The key is having a particular driving reason / motivator. I.e., learning the skill is a necessary hurdle towards some larger goal that you actually care about.
But maybe that's just me. I have a tendency towards procrastination and laziness, so I need a toolbox of tricks to not just sit around all day playing video games.
The only motivators that have really worked for me are goals that I truly believed matter. E.g., losing weight to live longer, learning about compiler internals to keep making money for my family, learning certain woodworking skills because I really want parts of my house to not look terrible, etc.
Fortunately, I often find that I enjoy those intermediate steps/learning that I need to accomplish those real goals. E.g., I never would have expected to find compiler internals or woodworking to fascinating, but they became so when I needed to learn them.
But I've never had luck, for example, saying "I really want to learn how to write GUIs with Rust. What end goal could I create to motivate that?" I just never end up making time for those pursuits.
Arduino is three things: an IDE, an actual development board and a hardware abstraction library. You only want the last one.
PlatformIO is a tool like npm or cargo - it manages dependencies and tool chains for you. It also has an IDE in the form of a VScode plugin, that is pretty nice, but you can also the CLI tools only (which I do).
Adafruit is a great company making development kits - PCBs with microcontrollers you can program. They also make a lot of breakout boards - i.e. sensor on PCBs that are easy to connect to the development kit. They also write libraries AND they write great tutorials.
If you like Python, there is also MicroPython - it isn't fast, but it is easy to use, you probably already know Python, and you still learn about embedded topics like GPIO, I2C, SPI and so on.
If you are into Rust, there is a strong working group for embedded in the Rust community and they also have some nice docs. Not so much entry level, tough.
They could at least link to a Git repo.
When I click on the GitHub icon on "Download" it doesn't take me to GitHub.
When I click on "Contributing to Blech" the page is empty.
A repo with a README.md and bare uncommented source code would be more useful.
https://github.com/frameworklabs/blinker
https://github.com/frameworklabs/react
https://github.com/mterber/blech-dcf77
That said, they also do give fairly comprehensive set of examples: https://www.blech-lang.org/docs/examples/
Looking at a 270+ loc example called 'virtualSafeLock.blc', picking a random initial example. (It's a pain, you have to unzip code archives, but it's there.)
If you want 100 people to view your website, isn't it fair to spend 50x of your own time as you can save of the viewer's time?
Not really. Blech means sheet metal or tin.
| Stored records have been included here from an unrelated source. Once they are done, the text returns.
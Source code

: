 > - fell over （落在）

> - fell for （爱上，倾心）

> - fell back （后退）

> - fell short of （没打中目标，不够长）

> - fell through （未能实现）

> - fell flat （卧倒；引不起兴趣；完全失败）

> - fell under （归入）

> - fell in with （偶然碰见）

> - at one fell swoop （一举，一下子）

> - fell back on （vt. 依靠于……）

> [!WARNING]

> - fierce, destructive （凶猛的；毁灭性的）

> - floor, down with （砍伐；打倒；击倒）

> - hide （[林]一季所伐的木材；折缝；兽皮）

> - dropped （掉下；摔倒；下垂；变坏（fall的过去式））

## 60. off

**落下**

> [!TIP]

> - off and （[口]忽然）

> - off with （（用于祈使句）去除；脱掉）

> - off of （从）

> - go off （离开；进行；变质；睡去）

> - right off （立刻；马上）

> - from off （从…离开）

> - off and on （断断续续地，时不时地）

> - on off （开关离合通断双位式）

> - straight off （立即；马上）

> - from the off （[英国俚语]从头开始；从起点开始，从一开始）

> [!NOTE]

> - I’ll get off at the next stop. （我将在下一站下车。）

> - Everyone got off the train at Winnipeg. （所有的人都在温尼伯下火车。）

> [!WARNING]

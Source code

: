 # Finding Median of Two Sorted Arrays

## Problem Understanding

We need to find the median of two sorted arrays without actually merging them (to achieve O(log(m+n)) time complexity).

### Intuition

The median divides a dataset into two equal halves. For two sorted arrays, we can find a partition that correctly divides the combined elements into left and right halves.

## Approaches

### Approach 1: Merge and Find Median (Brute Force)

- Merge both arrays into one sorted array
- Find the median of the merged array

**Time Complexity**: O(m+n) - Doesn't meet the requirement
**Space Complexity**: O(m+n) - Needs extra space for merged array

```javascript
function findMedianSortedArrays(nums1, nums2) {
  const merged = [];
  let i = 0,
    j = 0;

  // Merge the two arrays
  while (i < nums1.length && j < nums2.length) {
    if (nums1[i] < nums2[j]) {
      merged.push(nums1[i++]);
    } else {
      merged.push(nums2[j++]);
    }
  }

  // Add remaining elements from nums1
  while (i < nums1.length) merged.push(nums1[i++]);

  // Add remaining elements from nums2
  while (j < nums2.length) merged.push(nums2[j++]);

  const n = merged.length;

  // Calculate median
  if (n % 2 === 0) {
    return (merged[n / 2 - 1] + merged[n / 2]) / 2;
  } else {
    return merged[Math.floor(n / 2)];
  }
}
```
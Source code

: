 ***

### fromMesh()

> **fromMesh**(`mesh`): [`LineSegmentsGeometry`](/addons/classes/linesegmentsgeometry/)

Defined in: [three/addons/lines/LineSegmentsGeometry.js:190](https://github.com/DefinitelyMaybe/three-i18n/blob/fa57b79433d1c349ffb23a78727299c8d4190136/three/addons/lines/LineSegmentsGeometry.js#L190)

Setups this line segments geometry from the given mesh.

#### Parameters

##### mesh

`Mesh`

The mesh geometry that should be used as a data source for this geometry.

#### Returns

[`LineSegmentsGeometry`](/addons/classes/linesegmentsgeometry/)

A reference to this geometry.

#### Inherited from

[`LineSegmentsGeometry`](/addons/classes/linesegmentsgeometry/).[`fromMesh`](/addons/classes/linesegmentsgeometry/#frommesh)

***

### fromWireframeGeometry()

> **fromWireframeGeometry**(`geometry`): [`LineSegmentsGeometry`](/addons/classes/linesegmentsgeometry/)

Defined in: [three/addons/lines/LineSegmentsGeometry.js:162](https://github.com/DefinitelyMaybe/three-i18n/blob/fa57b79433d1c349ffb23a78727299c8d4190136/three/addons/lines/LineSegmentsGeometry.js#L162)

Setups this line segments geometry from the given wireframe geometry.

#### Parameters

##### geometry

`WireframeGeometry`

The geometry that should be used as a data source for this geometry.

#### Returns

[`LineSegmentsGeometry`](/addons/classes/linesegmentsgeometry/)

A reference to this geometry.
Bare metal would translate to "blankes Metall".
https://www.discogs.com/Various-Blech/release/30565
https://www.discogs.com/Various-Blech-II-Blechsdöttir/master...
From what I understood, Blech's solution for concurrent data access is this: 1. Writes are queued during 'reactions' and applied in-between 'reactions', last write wins. 2. Static analysis ensures, that there is only one writer for each global variable in so-called 'fork-join scope', I guess it's a scope of code that can be executed during one 'reaction'.
This is conceptually somewhat similar to MVCC, but only one writer is allowed.